His goal is to "give as many people as possible the chance to be heard."

"We're bombarded with untruth and with stories that just make you frightened," he says.  Instead, he is "collecting the wisdom of humanity" through stories.  

"Media put to its highest use can be the greatest power for good the world has ever seen," he believes.

It takes two people to record a story with StoryCorps: one to interview and one to be interviewed.  The result is "an act of honesty and love."  
Sandy Kim with Chassity Saldana and her father

Six interviews were played during the course of the evening: 

  • a surgeon interviewing his high school science teacher
  • a daughter, Chassity Saldana, interviewing her mother who became an engineer after being a teen mom
  • a black NASCAR race car driver, Wendell Scott, who began in 1952 and faced down racism
  • two garbage truck drivers in New York City
  • a Latina migrant farmworker who became a librarian
  • the brother of black astronaut Ronald McNair, who died in the Challenger shuttle in 1986

Several of these were given animation to reach people who need visual as well as audio stories.  Watch them and many more on the StoryCorps website and on YouTube.

Now StoryCorps offers a downloadable app and a list of questions so anyone can interview a friend or family member and have their story preserved in the Library of Congress.

You can also go online and make a reservation to record an interview in a StoryCorps mobile booth in Chicago, Atlanta, or San Francisco.  Sitting together in a dark booth creates a very intimate space.  Sandy interviewed me about my mother in 2013 when the mobile booth was in Los Angeles.

"StoryCorps is much more about listening than speaking," says Dave.  "People say things like 'I love you,' 'Forgive me,' and 'I forgive you.'  Attention must be paid because we don't know about tomorrow."

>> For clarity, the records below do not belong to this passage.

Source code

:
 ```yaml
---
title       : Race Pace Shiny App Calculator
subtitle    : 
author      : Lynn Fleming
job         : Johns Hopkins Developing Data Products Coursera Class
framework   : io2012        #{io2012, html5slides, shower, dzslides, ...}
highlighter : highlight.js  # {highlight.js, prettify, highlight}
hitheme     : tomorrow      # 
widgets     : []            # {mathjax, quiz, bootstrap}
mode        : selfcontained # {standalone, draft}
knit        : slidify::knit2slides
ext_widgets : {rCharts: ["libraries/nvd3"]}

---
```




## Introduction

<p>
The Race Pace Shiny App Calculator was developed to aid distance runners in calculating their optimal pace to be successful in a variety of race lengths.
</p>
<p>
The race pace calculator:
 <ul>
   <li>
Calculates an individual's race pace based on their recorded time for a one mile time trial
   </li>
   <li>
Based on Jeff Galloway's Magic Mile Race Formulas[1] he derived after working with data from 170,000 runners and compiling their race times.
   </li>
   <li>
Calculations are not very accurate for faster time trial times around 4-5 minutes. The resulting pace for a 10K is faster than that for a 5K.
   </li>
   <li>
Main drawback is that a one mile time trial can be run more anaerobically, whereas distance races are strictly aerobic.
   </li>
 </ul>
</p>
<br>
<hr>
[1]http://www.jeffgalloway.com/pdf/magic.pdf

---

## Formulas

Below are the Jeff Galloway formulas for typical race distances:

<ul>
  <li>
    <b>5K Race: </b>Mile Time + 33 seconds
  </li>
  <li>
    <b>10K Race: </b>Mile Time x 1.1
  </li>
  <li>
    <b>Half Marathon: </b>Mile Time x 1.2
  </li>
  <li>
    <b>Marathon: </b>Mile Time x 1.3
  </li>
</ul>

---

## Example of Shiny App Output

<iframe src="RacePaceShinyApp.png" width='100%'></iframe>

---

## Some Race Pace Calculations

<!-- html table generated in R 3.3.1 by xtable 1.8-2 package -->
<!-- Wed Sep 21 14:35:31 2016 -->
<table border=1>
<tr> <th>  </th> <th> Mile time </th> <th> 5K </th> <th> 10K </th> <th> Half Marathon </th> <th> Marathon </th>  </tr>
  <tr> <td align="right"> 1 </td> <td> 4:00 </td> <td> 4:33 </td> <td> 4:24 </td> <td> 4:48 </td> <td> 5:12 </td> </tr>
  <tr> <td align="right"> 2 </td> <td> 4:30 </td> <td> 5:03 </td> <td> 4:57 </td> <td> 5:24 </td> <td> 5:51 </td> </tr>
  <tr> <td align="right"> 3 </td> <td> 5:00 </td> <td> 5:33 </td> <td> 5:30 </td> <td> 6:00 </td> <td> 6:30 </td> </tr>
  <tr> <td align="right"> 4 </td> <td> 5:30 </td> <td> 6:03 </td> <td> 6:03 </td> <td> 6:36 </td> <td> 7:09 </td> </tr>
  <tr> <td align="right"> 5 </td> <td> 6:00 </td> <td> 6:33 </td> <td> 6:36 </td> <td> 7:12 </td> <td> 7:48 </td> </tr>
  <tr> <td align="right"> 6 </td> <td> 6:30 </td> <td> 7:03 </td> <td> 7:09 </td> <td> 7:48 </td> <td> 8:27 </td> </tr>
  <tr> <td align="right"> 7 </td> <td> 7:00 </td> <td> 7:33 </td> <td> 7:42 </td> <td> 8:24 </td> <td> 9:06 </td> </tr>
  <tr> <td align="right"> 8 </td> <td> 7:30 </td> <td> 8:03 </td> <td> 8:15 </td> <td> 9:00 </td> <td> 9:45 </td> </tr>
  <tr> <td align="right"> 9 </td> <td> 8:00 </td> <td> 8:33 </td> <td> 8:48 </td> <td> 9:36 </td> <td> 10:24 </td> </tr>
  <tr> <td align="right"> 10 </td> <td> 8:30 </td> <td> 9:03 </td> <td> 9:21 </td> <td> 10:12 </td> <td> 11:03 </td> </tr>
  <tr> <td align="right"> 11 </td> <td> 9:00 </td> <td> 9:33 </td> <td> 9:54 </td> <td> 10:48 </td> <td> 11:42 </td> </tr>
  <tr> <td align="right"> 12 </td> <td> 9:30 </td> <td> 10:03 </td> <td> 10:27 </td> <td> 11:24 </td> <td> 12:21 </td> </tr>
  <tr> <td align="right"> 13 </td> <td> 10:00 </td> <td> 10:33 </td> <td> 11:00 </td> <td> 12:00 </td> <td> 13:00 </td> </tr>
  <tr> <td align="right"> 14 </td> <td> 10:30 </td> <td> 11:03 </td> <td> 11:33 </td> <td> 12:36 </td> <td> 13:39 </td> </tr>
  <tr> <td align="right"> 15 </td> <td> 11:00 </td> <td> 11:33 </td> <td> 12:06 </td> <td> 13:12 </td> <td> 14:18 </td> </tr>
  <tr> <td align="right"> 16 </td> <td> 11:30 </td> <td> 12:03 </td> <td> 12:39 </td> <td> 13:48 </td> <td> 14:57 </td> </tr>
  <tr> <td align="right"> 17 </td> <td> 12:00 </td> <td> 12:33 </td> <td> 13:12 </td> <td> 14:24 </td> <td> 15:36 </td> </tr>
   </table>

Last Thanksgiving, StoryCorps asked high school kids to record their parents.  More than 50,000 interviews were received that weekend using the app.  

Listening to these stories teaches us "how we can be our best and highest selves," Dave concludes. 

StoryCorps is broadcast weekly on KPCC.  National Public Radio is the broadcast partner of StoryCorps, and the archive partner is the American Folklife Center at the Library of Congress.

Special initiatives have been formed to gather stories from 9/11 families, LGBT persons, military families, Latinos, African-Americans, and families impacted by memory loss.

Here's the mission statement on the StoryCorps website:

StoryCorps’ mission is to preserve and share humanity’s stories in order to build connections between people and create a more just and compassionate world.

We do this to remind one another of our shared humanity, to strengthen and build the connections between people, to teach the value of listening, and to weave into the fabric of our culture the understanding that everyone’s story matters. At the same time, we are creating an invaluable archive for future generations.